Exercise description >>
Only the lines from the first line of the material below to the line containing "- [ ] Perceptual Loss", inclusive, should be copied, each exactly as written.

Material to process START

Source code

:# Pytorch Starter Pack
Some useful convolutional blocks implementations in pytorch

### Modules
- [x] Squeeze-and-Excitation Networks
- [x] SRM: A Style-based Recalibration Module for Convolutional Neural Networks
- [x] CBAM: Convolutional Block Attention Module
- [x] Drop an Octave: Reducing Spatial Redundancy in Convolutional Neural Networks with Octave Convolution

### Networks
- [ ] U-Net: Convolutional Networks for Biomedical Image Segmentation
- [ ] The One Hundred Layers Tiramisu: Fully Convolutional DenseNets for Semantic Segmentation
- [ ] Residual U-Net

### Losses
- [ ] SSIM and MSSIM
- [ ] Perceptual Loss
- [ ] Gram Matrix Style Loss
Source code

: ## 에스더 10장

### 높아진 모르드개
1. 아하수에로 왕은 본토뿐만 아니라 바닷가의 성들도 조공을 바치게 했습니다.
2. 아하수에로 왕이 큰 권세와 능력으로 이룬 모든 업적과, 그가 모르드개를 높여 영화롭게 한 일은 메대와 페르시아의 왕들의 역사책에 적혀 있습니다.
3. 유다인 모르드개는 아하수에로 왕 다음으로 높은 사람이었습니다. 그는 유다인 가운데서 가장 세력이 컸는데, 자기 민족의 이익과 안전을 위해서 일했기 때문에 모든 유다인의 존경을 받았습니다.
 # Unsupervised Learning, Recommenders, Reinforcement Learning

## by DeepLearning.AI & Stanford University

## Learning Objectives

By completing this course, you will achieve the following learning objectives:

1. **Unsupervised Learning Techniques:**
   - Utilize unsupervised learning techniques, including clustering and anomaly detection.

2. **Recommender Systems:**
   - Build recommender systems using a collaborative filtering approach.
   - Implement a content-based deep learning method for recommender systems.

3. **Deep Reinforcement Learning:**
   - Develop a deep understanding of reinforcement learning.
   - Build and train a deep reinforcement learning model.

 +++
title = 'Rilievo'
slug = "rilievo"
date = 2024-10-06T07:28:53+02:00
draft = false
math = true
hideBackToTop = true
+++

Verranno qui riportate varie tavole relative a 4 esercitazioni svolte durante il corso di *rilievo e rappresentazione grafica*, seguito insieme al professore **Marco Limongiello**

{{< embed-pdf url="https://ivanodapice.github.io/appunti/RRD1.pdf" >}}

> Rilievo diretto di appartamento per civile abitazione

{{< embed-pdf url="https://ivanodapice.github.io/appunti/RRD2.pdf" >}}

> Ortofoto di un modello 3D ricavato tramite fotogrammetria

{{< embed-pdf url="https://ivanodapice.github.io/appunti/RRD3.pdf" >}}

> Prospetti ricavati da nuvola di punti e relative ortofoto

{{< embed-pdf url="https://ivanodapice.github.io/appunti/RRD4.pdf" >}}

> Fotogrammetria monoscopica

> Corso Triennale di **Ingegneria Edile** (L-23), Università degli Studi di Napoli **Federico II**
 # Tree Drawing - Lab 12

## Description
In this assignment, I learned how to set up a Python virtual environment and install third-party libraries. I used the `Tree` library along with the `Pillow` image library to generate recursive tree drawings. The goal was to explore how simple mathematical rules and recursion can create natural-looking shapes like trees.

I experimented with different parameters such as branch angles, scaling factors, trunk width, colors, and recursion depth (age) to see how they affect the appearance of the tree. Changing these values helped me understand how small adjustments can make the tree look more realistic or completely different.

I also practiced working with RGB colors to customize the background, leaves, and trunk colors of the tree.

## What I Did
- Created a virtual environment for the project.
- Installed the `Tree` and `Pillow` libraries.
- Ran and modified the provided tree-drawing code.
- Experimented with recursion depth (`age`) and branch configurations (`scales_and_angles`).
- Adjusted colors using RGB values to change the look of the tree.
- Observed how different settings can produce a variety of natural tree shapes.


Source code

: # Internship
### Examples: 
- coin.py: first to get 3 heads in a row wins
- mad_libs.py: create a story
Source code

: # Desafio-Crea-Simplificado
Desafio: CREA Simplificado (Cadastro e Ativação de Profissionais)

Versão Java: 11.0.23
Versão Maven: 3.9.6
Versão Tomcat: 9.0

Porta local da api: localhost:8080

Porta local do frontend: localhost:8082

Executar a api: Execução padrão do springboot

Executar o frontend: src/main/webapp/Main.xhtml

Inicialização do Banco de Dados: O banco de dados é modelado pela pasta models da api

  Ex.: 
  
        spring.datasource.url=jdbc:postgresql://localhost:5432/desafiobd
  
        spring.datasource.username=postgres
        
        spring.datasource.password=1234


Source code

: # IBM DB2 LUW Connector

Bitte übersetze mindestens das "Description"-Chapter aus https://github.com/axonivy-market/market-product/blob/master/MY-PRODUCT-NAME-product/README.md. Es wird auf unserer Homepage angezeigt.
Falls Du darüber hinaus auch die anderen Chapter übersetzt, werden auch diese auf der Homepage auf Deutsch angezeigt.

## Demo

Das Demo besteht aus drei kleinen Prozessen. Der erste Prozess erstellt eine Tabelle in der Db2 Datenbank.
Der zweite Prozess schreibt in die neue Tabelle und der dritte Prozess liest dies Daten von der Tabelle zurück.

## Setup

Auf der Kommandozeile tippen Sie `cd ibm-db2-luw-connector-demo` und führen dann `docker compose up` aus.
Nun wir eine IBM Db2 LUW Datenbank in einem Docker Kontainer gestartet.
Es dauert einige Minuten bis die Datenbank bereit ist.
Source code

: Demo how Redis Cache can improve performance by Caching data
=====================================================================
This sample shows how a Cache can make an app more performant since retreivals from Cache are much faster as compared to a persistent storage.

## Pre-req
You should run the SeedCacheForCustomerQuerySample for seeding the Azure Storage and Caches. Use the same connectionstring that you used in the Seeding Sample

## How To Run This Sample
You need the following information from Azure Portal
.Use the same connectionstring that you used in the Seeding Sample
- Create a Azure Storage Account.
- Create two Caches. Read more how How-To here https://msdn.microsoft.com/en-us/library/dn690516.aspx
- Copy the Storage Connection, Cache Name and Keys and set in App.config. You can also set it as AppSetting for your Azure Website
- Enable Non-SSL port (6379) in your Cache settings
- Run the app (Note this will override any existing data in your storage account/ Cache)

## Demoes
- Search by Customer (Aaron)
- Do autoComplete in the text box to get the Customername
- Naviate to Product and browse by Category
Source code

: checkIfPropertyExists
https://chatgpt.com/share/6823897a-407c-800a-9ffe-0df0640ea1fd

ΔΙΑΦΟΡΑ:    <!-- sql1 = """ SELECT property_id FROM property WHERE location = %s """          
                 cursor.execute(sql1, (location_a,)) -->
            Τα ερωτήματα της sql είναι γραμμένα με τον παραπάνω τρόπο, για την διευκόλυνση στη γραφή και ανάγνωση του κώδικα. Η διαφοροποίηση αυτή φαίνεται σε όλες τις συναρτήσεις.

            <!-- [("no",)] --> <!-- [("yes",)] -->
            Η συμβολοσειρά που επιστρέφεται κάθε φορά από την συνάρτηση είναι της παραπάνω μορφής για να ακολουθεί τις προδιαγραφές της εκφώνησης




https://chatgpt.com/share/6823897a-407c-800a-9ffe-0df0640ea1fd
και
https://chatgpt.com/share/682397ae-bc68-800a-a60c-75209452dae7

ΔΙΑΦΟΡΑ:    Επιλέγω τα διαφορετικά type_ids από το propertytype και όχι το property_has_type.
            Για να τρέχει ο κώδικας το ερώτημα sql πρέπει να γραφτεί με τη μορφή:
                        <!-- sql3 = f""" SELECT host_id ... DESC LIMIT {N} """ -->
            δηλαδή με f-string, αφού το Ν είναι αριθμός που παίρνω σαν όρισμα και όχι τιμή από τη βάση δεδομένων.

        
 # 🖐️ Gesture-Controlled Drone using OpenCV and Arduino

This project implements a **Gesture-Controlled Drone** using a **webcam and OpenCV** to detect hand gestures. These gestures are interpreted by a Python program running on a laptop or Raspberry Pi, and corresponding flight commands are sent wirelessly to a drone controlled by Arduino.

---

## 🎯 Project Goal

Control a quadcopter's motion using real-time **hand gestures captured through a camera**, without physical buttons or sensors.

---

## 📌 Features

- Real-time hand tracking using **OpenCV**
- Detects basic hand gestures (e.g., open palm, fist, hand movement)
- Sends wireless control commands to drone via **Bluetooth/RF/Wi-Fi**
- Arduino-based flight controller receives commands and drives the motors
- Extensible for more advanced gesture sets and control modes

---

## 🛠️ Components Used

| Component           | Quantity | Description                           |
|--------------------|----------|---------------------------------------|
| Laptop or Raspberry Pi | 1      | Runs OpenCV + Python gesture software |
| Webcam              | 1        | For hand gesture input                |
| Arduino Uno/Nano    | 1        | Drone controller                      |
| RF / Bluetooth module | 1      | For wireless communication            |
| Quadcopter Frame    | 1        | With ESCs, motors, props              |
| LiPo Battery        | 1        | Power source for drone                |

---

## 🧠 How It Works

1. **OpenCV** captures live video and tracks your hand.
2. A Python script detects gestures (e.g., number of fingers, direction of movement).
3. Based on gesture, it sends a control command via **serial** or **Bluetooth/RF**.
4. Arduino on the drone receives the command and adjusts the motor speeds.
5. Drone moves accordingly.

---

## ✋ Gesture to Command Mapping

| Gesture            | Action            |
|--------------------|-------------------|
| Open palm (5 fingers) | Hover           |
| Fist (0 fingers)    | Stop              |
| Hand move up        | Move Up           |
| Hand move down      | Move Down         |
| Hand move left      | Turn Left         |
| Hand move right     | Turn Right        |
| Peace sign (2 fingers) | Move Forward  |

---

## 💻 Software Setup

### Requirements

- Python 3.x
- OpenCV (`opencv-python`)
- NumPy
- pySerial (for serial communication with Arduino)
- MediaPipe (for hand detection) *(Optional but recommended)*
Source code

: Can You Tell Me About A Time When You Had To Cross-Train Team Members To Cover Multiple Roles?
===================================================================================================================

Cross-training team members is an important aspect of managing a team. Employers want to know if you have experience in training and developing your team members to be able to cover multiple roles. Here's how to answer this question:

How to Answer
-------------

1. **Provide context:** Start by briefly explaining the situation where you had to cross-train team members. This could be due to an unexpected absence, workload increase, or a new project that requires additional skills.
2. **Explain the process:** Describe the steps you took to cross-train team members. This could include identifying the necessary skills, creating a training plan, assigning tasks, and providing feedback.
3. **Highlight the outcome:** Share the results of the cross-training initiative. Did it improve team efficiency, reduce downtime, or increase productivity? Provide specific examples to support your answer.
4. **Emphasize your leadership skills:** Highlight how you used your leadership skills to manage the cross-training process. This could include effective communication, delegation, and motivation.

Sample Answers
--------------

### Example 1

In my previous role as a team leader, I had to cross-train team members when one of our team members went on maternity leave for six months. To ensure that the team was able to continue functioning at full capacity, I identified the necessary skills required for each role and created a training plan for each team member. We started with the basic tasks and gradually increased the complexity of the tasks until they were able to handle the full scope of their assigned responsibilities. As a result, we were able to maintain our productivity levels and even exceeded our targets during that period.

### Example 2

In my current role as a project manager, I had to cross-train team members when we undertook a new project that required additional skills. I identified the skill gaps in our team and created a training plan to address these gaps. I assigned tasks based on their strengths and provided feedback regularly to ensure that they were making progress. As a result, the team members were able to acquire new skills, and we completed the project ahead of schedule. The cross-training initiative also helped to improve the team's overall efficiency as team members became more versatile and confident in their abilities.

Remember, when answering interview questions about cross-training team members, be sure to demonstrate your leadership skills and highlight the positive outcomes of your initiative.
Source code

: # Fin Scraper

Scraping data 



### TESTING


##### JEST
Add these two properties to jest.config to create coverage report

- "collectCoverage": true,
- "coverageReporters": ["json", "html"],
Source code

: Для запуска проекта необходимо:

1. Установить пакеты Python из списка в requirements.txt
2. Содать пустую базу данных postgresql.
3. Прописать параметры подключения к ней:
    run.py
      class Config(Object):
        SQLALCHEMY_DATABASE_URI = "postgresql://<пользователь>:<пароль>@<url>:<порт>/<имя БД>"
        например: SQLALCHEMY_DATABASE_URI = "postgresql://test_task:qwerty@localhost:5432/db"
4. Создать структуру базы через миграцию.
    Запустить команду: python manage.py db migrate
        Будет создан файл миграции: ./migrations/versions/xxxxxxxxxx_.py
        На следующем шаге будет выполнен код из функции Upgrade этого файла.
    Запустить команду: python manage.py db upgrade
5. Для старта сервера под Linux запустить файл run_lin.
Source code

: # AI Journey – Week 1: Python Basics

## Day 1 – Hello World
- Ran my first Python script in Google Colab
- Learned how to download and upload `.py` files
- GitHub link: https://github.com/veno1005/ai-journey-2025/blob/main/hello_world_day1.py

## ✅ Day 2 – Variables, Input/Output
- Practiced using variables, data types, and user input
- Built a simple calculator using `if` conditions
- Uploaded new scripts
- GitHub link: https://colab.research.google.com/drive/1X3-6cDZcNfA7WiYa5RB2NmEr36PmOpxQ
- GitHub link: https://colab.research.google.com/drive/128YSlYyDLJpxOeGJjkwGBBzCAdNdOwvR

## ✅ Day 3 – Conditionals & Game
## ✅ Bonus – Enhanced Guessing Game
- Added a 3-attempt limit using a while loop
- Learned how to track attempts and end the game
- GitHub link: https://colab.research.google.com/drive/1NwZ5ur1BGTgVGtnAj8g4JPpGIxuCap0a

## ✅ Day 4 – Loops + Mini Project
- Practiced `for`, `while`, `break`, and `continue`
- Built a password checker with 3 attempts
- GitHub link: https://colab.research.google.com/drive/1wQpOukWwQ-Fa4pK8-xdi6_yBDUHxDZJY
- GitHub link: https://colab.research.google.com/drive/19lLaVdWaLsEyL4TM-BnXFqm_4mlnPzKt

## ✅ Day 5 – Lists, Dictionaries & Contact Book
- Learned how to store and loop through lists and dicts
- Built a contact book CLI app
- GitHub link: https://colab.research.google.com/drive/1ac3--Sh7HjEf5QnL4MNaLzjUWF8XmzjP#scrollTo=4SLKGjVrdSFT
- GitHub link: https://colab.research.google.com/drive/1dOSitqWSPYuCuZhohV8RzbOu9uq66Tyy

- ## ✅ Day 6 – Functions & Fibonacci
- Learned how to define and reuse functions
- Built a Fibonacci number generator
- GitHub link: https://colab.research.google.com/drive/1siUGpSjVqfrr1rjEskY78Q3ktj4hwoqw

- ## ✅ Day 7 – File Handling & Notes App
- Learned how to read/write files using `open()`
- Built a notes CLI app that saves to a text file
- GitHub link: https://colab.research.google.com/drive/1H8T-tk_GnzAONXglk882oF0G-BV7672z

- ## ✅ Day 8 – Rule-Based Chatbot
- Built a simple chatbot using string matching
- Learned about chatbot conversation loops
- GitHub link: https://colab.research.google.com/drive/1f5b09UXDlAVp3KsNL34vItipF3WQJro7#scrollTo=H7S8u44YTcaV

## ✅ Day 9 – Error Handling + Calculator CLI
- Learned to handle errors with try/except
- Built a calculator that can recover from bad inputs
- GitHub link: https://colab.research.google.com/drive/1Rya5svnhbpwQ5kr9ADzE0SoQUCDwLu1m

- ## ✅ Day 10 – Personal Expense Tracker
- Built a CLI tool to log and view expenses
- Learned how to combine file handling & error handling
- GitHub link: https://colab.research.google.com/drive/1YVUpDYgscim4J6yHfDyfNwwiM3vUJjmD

Material to process END

Result >>
Source code

:# Pytorch Starter Pack
Some useful convolutional blocks implementations in pytorch

### Modules
- [x] Squeeze-and-Excitation Networks
- [x] SRM: A Style-based Recalibration Module for Convolutional Neural Networks
- [x] CBAM: Convolutional Block Attention Module
- [x] Drop an Octave: Reducing Spatial Redundancy in Convolutional Neural Networks with Octave Convolution

### Networks
- [ ] U-Net: Convolutional Networks for Biomedical Image Segmentation
- [ ] The One Hundred Layers Tiramisu: Fully Convolutional DenseNets for Semantic Segmentation
- [ ] Residual U-Net

### Losses
- [ ] SSIM and MSSIM
- [ ] Perceptual Loss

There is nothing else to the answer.